__DIRECTIONS FOR THIS TASK__: The records that follow need to be output exactly as they are.

__EXTRACTED DATA__:
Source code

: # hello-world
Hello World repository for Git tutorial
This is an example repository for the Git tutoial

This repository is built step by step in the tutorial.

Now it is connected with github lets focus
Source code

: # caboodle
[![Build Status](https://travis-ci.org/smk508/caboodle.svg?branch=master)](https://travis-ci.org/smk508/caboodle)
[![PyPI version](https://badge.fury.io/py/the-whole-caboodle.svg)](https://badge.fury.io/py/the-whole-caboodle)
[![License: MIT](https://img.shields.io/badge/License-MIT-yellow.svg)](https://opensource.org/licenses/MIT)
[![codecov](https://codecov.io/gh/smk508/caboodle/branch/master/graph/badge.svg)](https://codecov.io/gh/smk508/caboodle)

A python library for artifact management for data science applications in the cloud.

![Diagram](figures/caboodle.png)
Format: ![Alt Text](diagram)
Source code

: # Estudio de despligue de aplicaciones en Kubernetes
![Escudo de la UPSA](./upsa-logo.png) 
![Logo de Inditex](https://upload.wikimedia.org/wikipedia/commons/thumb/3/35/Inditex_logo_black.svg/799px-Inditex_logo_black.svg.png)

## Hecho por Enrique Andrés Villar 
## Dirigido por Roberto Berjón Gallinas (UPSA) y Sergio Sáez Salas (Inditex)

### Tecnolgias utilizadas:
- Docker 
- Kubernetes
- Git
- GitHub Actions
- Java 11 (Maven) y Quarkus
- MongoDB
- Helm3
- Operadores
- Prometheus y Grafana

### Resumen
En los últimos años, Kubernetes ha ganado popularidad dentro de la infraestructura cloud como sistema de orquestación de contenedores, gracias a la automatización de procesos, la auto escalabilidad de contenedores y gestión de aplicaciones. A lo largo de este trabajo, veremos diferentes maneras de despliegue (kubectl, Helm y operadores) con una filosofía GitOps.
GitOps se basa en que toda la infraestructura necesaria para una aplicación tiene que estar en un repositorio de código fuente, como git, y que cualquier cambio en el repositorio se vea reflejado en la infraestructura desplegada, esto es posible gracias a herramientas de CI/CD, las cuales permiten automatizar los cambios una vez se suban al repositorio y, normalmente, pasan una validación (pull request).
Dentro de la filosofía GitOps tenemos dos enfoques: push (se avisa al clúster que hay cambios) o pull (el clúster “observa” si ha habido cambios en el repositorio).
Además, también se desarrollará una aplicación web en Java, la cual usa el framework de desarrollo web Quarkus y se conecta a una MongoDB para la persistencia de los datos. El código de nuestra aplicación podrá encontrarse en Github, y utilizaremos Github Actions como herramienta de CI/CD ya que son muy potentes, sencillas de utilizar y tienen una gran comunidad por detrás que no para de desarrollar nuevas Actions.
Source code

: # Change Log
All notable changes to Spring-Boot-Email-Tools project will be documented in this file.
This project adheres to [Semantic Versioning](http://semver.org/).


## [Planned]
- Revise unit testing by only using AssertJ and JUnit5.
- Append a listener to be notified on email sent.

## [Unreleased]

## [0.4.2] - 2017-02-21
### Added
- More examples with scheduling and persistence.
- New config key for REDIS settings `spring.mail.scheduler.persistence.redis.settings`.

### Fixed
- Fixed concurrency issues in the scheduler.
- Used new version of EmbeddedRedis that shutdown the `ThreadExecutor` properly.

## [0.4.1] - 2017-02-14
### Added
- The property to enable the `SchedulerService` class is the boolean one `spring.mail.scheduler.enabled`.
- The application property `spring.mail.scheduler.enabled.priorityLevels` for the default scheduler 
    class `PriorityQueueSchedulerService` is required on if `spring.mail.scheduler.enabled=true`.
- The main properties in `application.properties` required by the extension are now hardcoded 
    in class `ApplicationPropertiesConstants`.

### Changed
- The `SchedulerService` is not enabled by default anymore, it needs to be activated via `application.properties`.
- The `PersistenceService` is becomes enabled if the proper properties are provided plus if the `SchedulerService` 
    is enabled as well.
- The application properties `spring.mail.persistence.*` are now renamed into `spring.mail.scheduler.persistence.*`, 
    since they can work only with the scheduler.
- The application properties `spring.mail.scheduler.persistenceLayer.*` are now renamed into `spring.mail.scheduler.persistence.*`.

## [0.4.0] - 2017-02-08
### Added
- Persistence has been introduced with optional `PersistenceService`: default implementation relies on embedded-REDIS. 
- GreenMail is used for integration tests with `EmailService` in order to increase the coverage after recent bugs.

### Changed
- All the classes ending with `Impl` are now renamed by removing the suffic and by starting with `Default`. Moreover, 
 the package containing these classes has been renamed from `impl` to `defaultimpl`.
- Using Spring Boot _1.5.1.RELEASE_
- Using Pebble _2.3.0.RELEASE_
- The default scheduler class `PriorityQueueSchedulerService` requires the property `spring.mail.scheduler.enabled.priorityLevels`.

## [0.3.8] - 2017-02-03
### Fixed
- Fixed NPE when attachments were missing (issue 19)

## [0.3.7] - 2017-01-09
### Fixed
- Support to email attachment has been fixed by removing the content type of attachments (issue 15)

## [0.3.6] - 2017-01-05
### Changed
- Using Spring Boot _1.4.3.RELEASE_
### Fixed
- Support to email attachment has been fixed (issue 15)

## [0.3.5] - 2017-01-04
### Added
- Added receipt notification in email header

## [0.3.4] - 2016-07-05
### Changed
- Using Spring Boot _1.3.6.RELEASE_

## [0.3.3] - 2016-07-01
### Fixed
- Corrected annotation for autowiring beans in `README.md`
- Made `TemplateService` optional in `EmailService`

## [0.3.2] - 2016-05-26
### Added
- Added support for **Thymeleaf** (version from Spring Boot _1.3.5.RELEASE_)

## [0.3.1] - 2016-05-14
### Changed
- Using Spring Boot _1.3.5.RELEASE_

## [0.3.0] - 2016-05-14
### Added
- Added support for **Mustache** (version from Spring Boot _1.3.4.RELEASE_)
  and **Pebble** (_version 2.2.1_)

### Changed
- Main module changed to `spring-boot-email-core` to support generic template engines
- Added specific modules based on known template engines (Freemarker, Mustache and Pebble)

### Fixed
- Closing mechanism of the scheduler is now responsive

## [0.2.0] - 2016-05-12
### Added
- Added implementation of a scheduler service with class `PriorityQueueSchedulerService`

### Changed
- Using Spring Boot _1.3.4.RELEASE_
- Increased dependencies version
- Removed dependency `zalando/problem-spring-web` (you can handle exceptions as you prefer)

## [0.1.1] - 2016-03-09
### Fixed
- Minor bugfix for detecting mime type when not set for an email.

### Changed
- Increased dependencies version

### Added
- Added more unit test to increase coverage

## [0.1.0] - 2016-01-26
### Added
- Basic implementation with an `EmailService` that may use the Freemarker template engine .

__REPLY__:
Source code

: # hello-world
Hello World repository for Git tutorial
This is an example repository for the Git tutoial

This repository is built step by step in the tutorial.

Now it is connected with github lets focus
Source code

: # caboodle
[![Build Status](https://travis-ci.org/smk508/caboodle.svg?branch=master)](https://travis-ci.org/smk508/caboodle)
[![PyPI version](https://badge.fury.io/py/the-whole-caboodle.svg)](https://badge.fury.io/py/the-whole-caboodle)
[![License: MIT](https://img.shields.io/badge/License-MIT-yellow.svg)](https://opensource.org/licenses/MIT)
[![codecov](https://codecov.io/gh/smk508/caboodle/branch/master/graph/badge.svg)](https://codecov.io/gh/smk508/caboodle)

A python library for artifact management for data science applications in the cloud.

![Diagram](figures/caboodle.png)
Format: ![Alt Text](diagram)
Source code

: # Estudio de despligue de aplicaciones en Kubernetes
![Escudo de la UPSA](./upsa-logo.png) 
![Logo de Inditex](https://upload.wikimedia.org/wikipedia/commons/thumb/3/35/Inditex_logo_black.svg/799px-Inditex_logo_black.svg.png)

## Hecho por Enrique Andrés Villar 
## Dirigido por Roberto Berjón Gallinas (UPSA) y Sergio Sáez Salas (Inditex)

### Tecnolgias utilizadas:
- Docker 
- Kubernetes
- Git
- GitHub Actions
- Java 11 (Maven) y Quarkus
- MongoDB
- Helm3
- Operadores
- Prometheus y Grafana

### Resumen
En los últimos años, Kubernetes ha ganado popularidad dentro de la infraestructura cloud como sistema de orquestación de contenedores, gracias a la automatización de procesos, la auto escalabilidad de contenedores y gestión de aplicaciones. A lo largo de este trabajo, veremos diferentes maneras de despliegue (kubectl, Helm y operadores) con una filosofía GitOps.
GitOps se basa en que toda la infraestructura necesaria para una aplicación tiene que estar en un repositorio de código fuente, como git, y que cualquier cambio en el repositorio se vea reflejado en la infraestructura desplegada, esto es posible gracias a herramientas de CI/CD, las cuales permiten automatizar los cambios una vez se suban al repositorio y, normalmente, pasan una validación (pull request).
Dentro de la filosofía GitOps tenemos dos enfoques: push (se avisa al clúster que hay cambios) o pull (el clúster “observa” si ha habido cambios en el repositorio).
Además, también se desarrollará una aplicación web en Java, la cual usa el framework de desarrollo web Quarkus y se conecta a una MongoDB para la persistencia de los datos. El código de nuestra aplicación podrá encontrarse en Github, y utilizaremos Github Actions como herramienta de CI/CD ya que son muy potentes, sencillas de utilizar y tienen una gran comunidad por detrás que no para de desarrollar nuevas Actions.
Source code

: # Change Log
All notable changes to Spring-Boot-Email-Tools project will be documented in this file.
This project adheres to [Semantic Versioning](http://semver.org/).


## [Planned]
- Revise unit testing by only using AssertJ and JUnit5.
- Append a listener to be notified on email sent.

## [Unreleased]

## [0.4.2] - 2017-02-21
### Added
- More examples with scheduling and persistence.
- New config key for REDIS settings `spring.mail.scheduler.persistence.redis.settings`.

### Fixed
- Fixed concurrency issues in the scheduler.
- Used new version of EmbeddedRedis that shutdown the `ThreadExecutor` properly.

## [0.4.1] - 2017-02-14
### Added
- The property to enable the `SchedulerService` class is the boolean one `spring.mail.scheduler.enabled`.
- The application property `spring.mail.scheduler.enabled.priorityLevels` for the default scheduler 
    class `PriorityQueueSchedulerService` is required on if `spring.mail.scheduler.enabled=true`.
- The main properties in `application.properties` required by the extension are now hardcoded 
    in class `ApplicationPropertiesConstants`.

### Changed
- The `SchedulerService` is not enabled by default anymore, it needs to be activated via `application.properties`.
- The `PersistenceService` is becomes enabled if the proper properties are provided plus if the `SchedulerService` 
    is enabled as well.
- The application properties `spring.mail.persistence.*` are now renamed into `spring.mail.scheduler.persistence.*`, 
    since they can work only with the scheduler.
- The application properties `spring.mail.scheduler.persistenceLayer.*` are now renamed into `spring.mail.scheduler.persistence.*`.

## [0.4.0] - 2017-02-08
### Added
- Persistence has been introduced with optional `PersistenceService`: default implementation relies on embedded-REDIS. 
- GreenMail is used for integration tests with `EmailService` in order to increase the coverage after recent bugs.

### Changed
- All the classes ending with `Impl` are now renamed by removing the suffic and by starting with `Default`. Moreover, 
 the package containing these classes has been renamed from `impl` to `defaultimpl`.
- Using Spring Boot _1.5.1.RELEASE_
- Using Pebble _2.3.0.RELEASE_
- The default scheduler class `PriorityQueueSchedulerService` requires the property `spring.mail.scheduler.enabled.priorityLevels`.

## [0.3.8] - 2017-02-03
### Fixed
- Fixed NPE when attachments were missing (issue 19)

## [0.3.7] - 2017-01-09
### Fixed
- Support to email attachment has been fixed by removing the content type of attachments (issue 15)

## [0.3.6] - 2017-01-05
### Changed
- Using Spring Boot _1.4.3.RELEASE_
### Fixed
- Support to email attachment has been fixed (issue 15)

## [0.3.5] - 2017-01-04
### Added
- Added receipt notification in email header

## [0.3.4] - 2016-07-05
### Changed
- Using Spring Boot _1.3.6.RELEASE_

## [0.3.3] - 2016-07-01
### Fixed
- Corrected annotation for autowiring beans in `README.md`
- Made `TemplateService` optional in `EmailService`

## [0.3.2] - 2016-05-26
### Added
- Added support for **Thymeleaf** (version from Spring Boot _1.3.5.RELEASE_)

## [0.3.1] - 2016-05-14
### Changed
- Using Spring Boot _1.3.5.RELEASE_

## [0.3.0] - 2016-05-14
### Added
- Added support for **Mustache** (version from Spring Boot _1.3.4.RELEASE_)
  and **Pebble** (_version 2.2.1_)

### Changed
- Main module changed to `spring-boot-email-core` to support generic template engines
- Added specific modules based on known template engines (Freemarker, Mustache and Pebble)

### Fixed
- Closing mechanism of the scheduler is now responsive

## [0.2.0] - 2016-05-12
### Added
- Added implementation of a scheduler service with class `PriorityQueueSchedulerService`

### Changed
- Using Spring Boot _1.3.4.RELEASE_
- Increased dependencies version
- Removed dependency `zalando/problem-spring-web` (you can handle exceptions as you prefer)

## [0.1.1] - 2016-03-09
### Fixed
- Minor bugfix for detecting mime type when not set for an email.

### Changed
- Increased dependencies version

### Added
- Added more unit test to increase coverage

## [0.1.0] - 2016-01-26
### Added
- Basic implementation with an `EmailService` that may use the Freemarker template engine .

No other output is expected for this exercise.